- What this task involves: The line containing "A主机 192.168.10.200" and every line after it, through the end of the records below: repeat them exactly, nothing more.

----------------

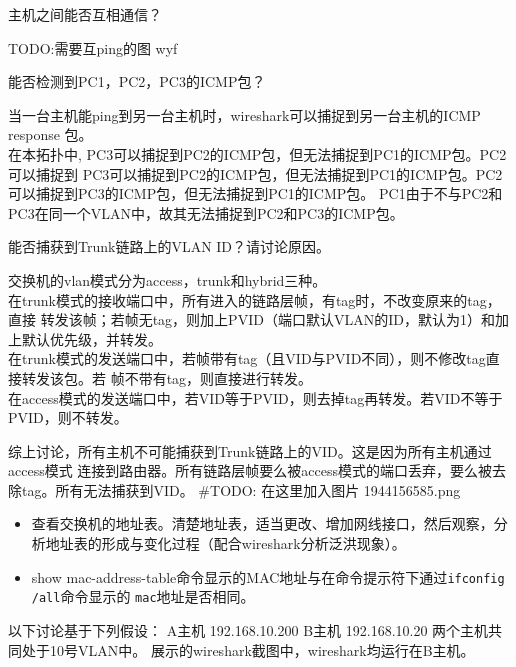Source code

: \documentclass{myreport}
\begin{document}
\begin{tcolorbox}[title = {观察一}]
主机之间能否互相通信？
\end{tcolorbox}
TODO:需要互ping的图
wyf
\begin{tcolorbox}[title = {观察二}]
    能否检测到PC1，PC2，PC3的ICMP包？
\end{tcolorbox}
当一台主机能ping到另一台主机时，wireshark可以捕捉到另一台主机的ICMP response 包。\\ 
在本拓扑中, PC3可以捕捉到PC2的ICMP包，但无法捕捉到PC1的ICMP包。PC2可以捕捉到
PC3可以捕捉到PC2的ICMP包，但无法捕捉到PC1的ICMP包。PC2可以捕捉到PC3的ICMP包，但无法捕捉到PC1的ICMP包。
PC1由于不与PC2和PC3在同一个VLAN中，故其无法捕捉到PC2和PC3的ICMP包。

\begin{tcolorbox}[title = {观察三}]
能否捕获到Trunk链路上的VLAN ID？请讨论原因。
\end{tcolorbox}
交换机的vlan模式分为access，trunk和hybrid三种。\\
在trunk模式的接收端口中，所有进入的链路层帧，有tag时，不改变原来的tag，直接
转发该帧；若帧无tag，则加上PVID（端口默认VLAN的ID，默认为1）和加上默认优先级，并转发。\\
在trunk模式的发送端口中，若帧带有tag（且VID与PVID不同），则不修改tag直接转发该包。若
帧不带有tag，则直接进行转发。\\ 

在access模式的发送端口中，若VID等于PVID，则去掉tag再转发。若VID不等于PVID，则不转发。

综上讨论，所有主机不可能捕获到Trunk链路上的VID。这是因为所有主机通过access模式
连接到路由器。所有链路层帧要么被access模式的端口丢弃，要么被去除tag。所有无法捕获到VID。
#TODO: 在这里加入图片 1944156585.png
\begin{tcolorbox}[title = {观察四}]
    
    \begin{itemize}
        \item 查看交换机的地址表。清楚地址表，适当更改、增加网线接口，然后观察，分析地址表的形成与变化过程（配合wireshark分析泛洪现象）。
        \item show mac-address-table命令显示的MAC地址与在命令提示符下通过\texttt{ifconfig /all}命令显示的 \texttt{mac}地址是否相同。
    \end{itemize}
    
\end{tcolorbox}
以下讨论基于下列假设：
A主机 192.168.10.200
B主机 192.168.10.20
两个主机共同处于10号VLAN中。
展示的wireshark截图中，wireshark均运行在B主机。
\end{document}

----------------

- Answer box:
A主机 192.168.10.200
B主机 192.168.10.20
两个主机共同处于10号VLAN中。
展示的wireshark截图中，wireshark均运行在B主机。
\end{document}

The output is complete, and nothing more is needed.